Introduction to IR, LSA (and SEO) by Marie-Claire Jenkins
Posted: December 14th, 2008 | Author: Ben McKay | Filed under: SEO Help | Tags: IR, search engines, Semantics Talk:Following on from my last blog post entitled: “Is Semantic SEO the Marketers SEO“, Just Me and My received a fantastic response from Marie-Claire Jenkins, a part time PhD student from the University of East Anglia, UK, in the field of Latent Semantic Analysis (LSA) and Information Retrieval (IR)…essentially what search engine algorithms use to both index and serve the Search Engine Results Pages (SERPs), an understanding of which is vital for SEOs.
One of the best things about SEO for me is that it’s where technology, analysis and creative marketing converges in such an obvious way.
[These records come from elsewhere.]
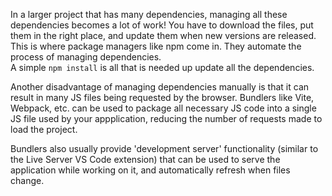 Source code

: In a larger project that has many dependencies, managing all these dependencies becomes a lot of work!
You have to download the files, put them in the right place, and update them when new versions are released.
This is where package managers like npm come in. They automate the process of managing dependencies.  
A simple `npm install` is all that is needed up update all the dependencies.

Another disadvantage of managing dependencies manually is that it can result in many JS files being requested by the browser. Bundlers like Vite, Webpack, etc. can be used to package all necessary JS code into a single JS file used by your appplication, reducing the number of requests made to load the project.

Bundlers also usually provide 'development server' functionality (similar to the Live Server VS Code extension) that can be used to serve the application while working on it, and automatically refresh when files change.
I had been tackling semantic SEO and how it related very closely to marketing concepts in my previous post and I could not believe my luck when a finalist of 2006’s Loebner Artificial Intelligence (AI) award agreed to help explain concepts around search engines in more depth. Here’s the interview, but first a few definitions…
Mini IR Glossary
To help explain a few of the points below, here is an explanation of a few of the key terms used…
How search engines work
Latent Semantic Indexing and Analysis:
“Semantic” = meaning
“Latent” = present but hidden
LSI = The analysis of the hidden meaning of words and how often they occur in a document.
Probabilistic Latent Semantic Analysis
Probabilistic Latent Semantic Indexing is a novel approach to automated document indexing which is based on a statistical latent class model for factor analysis of count data.
OK, so here’s the interview…
What is your background and experience in information retrieval and SEO?
I’m called Marie-Claire Jenkins (nickname CJ). I have worked as an SEO for 6 years where I worked for a big fortune 500 company taking care of SEO and also research and development (reputation mining, sentiment analysis…), so it was a varied role. I then worked for a hip digital agency as head of search and enjoyed it very much.
I did a Degree in translating interpreting, and then an MSc in computing, my thesis was in machine translation. I won a scholarship for a PhD, but I didn’t want to give up the SEO work I was doing. I ended up doing my PhD part-time. I’m in my final year now and my project is on natural language generation and understanding. It requires a good knowledge of information retrieval, information extraction, NLP [natural language processing], cognitive linguistics, linguistics, human computer interaction and AI.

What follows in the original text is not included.